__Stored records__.
------------------------------
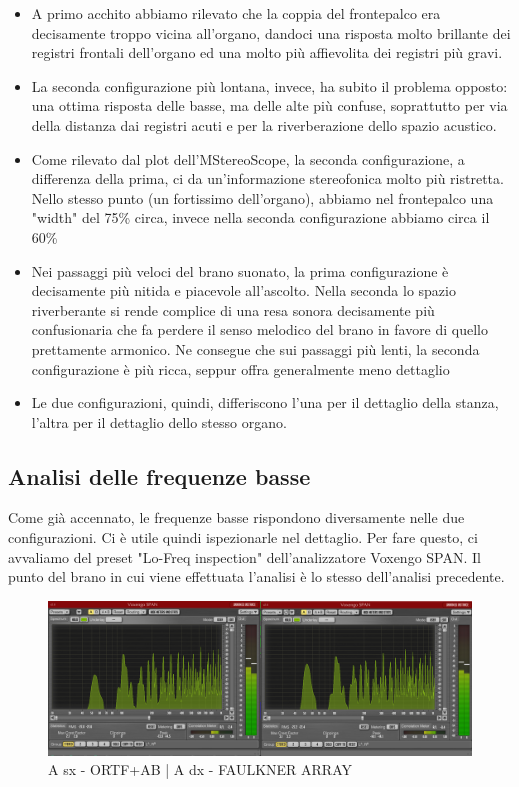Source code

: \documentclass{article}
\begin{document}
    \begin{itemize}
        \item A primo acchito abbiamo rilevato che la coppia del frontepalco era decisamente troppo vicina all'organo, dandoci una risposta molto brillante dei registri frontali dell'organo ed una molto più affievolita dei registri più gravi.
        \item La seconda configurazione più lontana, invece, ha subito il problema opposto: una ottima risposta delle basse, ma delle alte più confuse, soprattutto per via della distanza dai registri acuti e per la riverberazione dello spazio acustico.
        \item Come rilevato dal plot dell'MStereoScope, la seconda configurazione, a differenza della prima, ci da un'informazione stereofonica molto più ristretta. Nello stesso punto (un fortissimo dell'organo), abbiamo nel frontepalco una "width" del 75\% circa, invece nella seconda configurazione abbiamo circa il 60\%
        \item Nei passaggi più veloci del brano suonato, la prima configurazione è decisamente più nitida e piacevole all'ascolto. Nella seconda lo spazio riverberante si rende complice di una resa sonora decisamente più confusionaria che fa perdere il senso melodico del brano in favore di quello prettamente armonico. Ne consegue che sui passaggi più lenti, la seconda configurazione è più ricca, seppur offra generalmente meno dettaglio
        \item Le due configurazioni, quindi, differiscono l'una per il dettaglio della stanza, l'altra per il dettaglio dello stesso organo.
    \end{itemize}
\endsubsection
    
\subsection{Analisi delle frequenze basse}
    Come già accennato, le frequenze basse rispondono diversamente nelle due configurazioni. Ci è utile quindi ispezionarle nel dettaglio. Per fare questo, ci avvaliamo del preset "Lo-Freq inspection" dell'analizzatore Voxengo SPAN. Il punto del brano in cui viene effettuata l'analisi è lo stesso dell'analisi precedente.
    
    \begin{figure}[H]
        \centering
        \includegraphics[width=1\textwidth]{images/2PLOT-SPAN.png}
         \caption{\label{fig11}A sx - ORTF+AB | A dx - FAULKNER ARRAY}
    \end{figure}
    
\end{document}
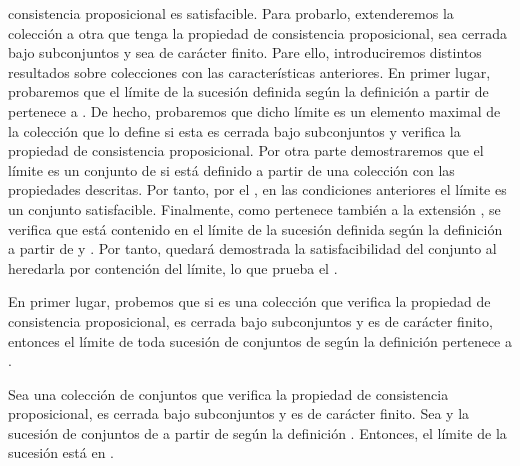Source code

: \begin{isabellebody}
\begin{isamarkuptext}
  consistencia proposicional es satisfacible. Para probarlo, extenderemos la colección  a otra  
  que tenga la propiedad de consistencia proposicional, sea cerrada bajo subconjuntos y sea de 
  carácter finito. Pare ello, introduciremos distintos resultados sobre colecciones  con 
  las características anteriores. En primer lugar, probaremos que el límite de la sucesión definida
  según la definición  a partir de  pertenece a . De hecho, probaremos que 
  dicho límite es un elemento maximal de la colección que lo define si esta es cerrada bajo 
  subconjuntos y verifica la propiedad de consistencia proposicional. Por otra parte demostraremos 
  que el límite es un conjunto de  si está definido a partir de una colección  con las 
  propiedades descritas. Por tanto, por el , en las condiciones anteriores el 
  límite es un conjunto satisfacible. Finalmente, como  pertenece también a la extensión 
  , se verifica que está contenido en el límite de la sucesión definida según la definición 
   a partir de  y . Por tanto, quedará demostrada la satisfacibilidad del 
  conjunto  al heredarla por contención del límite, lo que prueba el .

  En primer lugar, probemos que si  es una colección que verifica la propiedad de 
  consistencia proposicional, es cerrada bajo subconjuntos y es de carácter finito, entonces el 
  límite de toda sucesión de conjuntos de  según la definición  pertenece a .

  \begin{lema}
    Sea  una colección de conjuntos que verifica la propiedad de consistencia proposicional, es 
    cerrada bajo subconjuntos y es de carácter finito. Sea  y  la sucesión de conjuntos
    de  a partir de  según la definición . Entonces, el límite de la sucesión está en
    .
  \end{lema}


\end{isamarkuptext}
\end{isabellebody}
------------------------------
__Exercise__.
Could you restate, word for word, the lines above from the one with "subconjuntos y verifica" to the one with "límite es un conjunto satisfacible.", both included?

__Answer to the exercise__.
  subconjuntos y verifica la propiedad de consistencia proposicional. Por otra parte demostraremos 
  que el límite es un conjunto de  si está definido a partir de una colección  con las 
  propiedades descritas. Por tanto, por el , en las condiciones anteriores el 
  límite es un conjunto satisfacible. Finalmente, como  pertenece también a la extensión 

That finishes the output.